**Matrix factorization** is a class of collaborative filtering algorithms used in recommender systems. **Matrix factorization** approximates a given rating matrix as a product of two lower-rank matrices.
It decomposes a rating matrix R(nxm) into a product of two matrices W(nxd) and U(mxd).

\begin{equation*}
\mathbf{R}_{n \times m} \approx \mathbf{\hat{R}} = 
\mathbf{V}_{n \times k} \times \mathbf{V}_{m \times k}^T
\end{equation*}

**Additional NOTE**

If you are interested in learning or exploring more about importance of feature selection in machine learning, then refer to my below blog offering.

https://www.analyticsvidhya.com/blog/2020/10/a-comprehensive-guide-to-feature-selection-using-wrapper-methods-in-python/

### Notebook - Table of Content

1. [**Importing necessary libraries**](#1.-Importing-necessary-libraries)   
2. [**Loading the data into PySpark dataframes**](#2.-Loading-the-data-into-PySpark-dataframes) 
3. [**Basic data exploration**](#3.-Basic-data-exploration)  
    3.1 [**Total number of users, movies and ratings**](#3.1-Total-number-of-users,-movies-and-ratings)  
    3.2 [**Distribution of ratings**](#3.2-Distribution-of-ratings)  
    3.3 [**Ratings per user**](#3.3-Ratings-per-user)      
    3.4 [**Ratings per movie**](#3.4-Ratings-per-movie)  
4. [**Train-test split**](#4.-Train-test-split)  
5. [**ALS based recommendation**](#5.-ALS-based-recommendation)  
    5.1 [**Analysing the model**](#5.1-Analysing-the-model)     
    5.2 [**Evaluating the results**](#5.2-Evaluating-the-results)  
    5.3 [**Hyperparameter tuning**](#5.3-Hyperparameter-tuning)
6. [**Additional performance measures for Recommendation**](#6.-Additional-performance-measures-for-Recommendation)      
    6.1 [**Precision and Recall**](#6.1-Precision-and-Recall)    
7. [**Handling Cold Start problem**](#7.-Handling-Cold-Start-problem)        

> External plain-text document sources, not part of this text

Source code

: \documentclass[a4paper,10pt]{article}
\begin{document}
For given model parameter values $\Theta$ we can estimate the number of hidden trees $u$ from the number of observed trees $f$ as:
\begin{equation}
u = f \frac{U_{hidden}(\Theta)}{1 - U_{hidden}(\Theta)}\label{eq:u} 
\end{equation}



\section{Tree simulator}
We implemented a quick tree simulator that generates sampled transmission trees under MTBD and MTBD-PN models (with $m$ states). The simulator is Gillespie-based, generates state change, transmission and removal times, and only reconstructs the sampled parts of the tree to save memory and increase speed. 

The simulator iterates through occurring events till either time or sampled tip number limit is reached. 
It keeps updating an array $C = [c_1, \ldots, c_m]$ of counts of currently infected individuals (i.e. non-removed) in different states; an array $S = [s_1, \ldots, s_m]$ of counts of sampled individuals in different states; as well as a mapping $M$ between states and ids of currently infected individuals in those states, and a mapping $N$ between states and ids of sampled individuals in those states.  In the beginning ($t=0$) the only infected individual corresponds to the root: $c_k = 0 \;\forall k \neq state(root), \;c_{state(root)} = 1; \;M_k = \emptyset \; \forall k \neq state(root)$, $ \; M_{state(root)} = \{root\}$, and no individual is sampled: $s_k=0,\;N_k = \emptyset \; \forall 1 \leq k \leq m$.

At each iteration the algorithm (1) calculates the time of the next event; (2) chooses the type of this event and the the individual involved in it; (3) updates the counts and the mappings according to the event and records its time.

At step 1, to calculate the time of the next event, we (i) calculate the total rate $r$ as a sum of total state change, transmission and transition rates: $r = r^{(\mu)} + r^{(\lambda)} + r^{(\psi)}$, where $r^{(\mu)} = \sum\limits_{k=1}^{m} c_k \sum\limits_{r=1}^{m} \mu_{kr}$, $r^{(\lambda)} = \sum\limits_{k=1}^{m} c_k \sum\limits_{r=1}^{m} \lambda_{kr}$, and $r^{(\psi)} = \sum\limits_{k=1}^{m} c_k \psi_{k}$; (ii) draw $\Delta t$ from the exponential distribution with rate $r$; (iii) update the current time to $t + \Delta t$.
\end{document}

### 1. Importing the necessary libraries

In [None]:
!pip install pyspark

In [None]:
from pyspark import SparkContext, SQLContext   # required for dealing with dataframes
from pyspark.sql.functions import isnan, count, col
from pyspark.ml.evaluation import RegressionEvaluator
import numpy as np
import pandas as pd
import matplotlib.pyplot as plt
import seaborn as sns
from pyspark.ml.recommendation import ALS      # for Matrix Factorization using ALS 

In [None]:
sc = SparkContext()      # instantiating spark context 
sqlContext = SQLContext(sc) # instantiating SQL context 

### 2. Loading the data into PySpark dataframes

In [None]:
jester_ratings_df = sqlContext.read.csv("/kaggle/input/jester-17m-jokes-ratings-dataset/jester_ratings.csv",header = True, inferSchema = True)
jester_items_df = sqlContext.read.csv("/kaggle/input/jester-17m-jokes-ratings-dataset/jester_items.csv",header = True, inferSchema = True)

In [None]:
print("Ratings dataset shape:", (jester_ratings_df.count(), len(jester_ratings_df.columns)))
jester_ratings_df.show(5)

In [None]:
df = pd.read_csv("/kaggle/input/jester-17m-jokes-ratings-dataset/jester_ratings.csv")

In [None]:
df2 = pd.read_csv("/kaggle/input/jester-17m-jokes-ratings-dataset/jester_items.csv")

In [None]:
df2["jokeId"].nunique()

In [None]:
df.dtypes

In [None]:
set(df2["jokeId"].unique().tolist()) - set(df["jokeId"].unique().tolist())

In [None]:
df[df["jokeId"].isin([1, 2, 3, 4, 6, 9, 10, 11, 12, 14])]

In [None]:
df["rating"].max()

In [None]:
jester_ratings_df.show(5)

### 3. Basic data exploration

#### 3.1 Total number of users, movies and ratings

In [None]:
print("Number of unique users: ", jester_ratings_df.select("userId").distinct().count())
print("Number of unique jokes: ", jester_ratings_df.select("jokeId").distinct().count())
print("Total number of ratings: ", jester_ratings_df.count())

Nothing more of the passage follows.